**Exercise**
Each line below from the one containing "--user . OR" through the one containing "# udevadm control" should be output exactly as it stands, and no other line should appear.
====== Records for this exercise
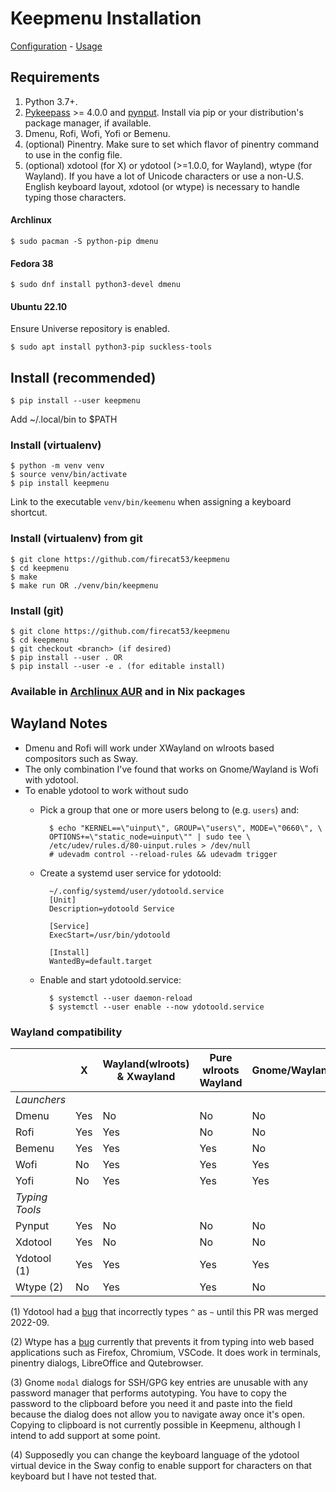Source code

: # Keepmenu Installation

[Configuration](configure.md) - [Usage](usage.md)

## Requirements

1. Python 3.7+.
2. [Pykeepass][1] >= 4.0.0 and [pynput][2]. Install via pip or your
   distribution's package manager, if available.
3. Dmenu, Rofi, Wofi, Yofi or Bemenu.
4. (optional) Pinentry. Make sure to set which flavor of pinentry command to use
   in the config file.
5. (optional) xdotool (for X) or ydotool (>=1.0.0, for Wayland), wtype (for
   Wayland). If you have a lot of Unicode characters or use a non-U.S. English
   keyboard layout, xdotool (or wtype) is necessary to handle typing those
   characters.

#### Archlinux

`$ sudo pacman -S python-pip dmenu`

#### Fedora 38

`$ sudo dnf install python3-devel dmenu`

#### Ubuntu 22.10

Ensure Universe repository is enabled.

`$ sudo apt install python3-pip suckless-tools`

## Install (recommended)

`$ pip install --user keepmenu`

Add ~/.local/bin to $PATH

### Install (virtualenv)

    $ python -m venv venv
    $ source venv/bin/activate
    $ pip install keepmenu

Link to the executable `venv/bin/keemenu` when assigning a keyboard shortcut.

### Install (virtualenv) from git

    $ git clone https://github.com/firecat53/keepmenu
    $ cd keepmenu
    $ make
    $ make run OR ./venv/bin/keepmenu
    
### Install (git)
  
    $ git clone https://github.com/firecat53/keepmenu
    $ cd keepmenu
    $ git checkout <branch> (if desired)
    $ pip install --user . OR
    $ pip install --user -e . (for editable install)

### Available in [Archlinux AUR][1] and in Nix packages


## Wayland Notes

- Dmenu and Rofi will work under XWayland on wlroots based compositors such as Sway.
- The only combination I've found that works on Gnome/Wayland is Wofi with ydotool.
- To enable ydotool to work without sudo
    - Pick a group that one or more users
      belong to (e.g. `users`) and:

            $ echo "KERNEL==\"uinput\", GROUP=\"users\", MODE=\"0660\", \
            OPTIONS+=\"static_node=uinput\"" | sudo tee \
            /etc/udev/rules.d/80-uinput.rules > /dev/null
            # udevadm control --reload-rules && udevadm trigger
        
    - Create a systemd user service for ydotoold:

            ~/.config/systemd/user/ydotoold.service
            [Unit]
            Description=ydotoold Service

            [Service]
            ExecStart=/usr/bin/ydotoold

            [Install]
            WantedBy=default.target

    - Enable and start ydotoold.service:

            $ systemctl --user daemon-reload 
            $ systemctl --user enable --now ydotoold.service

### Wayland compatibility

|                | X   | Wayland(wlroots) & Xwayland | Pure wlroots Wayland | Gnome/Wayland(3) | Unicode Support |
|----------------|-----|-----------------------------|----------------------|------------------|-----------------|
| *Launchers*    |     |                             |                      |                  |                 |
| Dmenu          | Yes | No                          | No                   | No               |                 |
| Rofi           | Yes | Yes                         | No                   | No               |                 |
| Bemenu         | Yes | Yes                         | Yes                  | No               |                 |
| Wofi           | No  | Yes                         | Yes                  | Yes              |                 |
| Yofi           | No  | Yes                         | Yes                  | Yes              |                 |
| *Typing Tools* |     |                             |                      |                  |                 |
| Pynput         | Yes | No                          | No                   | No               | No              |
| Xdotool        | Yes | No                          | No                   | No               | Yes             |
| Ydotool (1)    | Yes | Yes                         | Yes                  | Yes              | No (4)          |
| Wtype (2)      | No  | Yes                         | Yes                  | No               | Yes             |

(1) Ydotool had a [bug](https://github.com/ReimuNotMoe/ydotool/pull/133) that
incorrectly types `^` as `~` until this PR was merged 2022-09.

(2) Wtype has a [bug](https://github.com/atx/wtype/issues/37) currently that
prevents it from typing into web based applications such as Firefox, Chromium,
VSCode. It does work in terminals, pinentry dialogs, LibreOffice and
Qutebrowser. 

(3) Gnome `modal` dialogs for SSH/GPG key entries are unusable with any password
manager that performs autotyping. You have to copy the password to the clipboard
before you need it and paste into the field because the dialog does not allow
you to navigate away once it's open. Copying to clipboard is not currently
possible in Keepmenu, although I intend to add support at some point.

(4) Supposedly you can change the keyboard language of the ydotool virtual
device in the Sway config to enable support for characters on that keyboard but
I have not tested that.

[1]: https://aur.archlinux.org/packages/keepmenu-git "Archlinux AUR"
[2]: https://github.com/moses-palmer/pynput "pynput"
============
**The answer**
    $ pip install --user . OR
    $ pip install --user -e . (for editable install)

### Available in [Archlinux AUR][1] and in Nix packages


## Wayland Notes

- Dmenu and Rofi will work under XWayland on wlroots based compositors such as Sway.
- The only combination I've found that works on Gnome/Wayland is Wofi with ydotool.
- To enable ydotool to work without sudo
    - Pick a group that one or more users
      belong to (e.g. `users`) and:

            $ echo "KERNEL==\"uinput\", GROUP=\"users\", MODE=\"0660\", \
            OPTIONS+=\"static_node=uinput\"" | sudo tee \
            /etc/udev/rules.d/80-uinput.rules > /dev/null
            # udevadm control --reload-rules && udevadm trigger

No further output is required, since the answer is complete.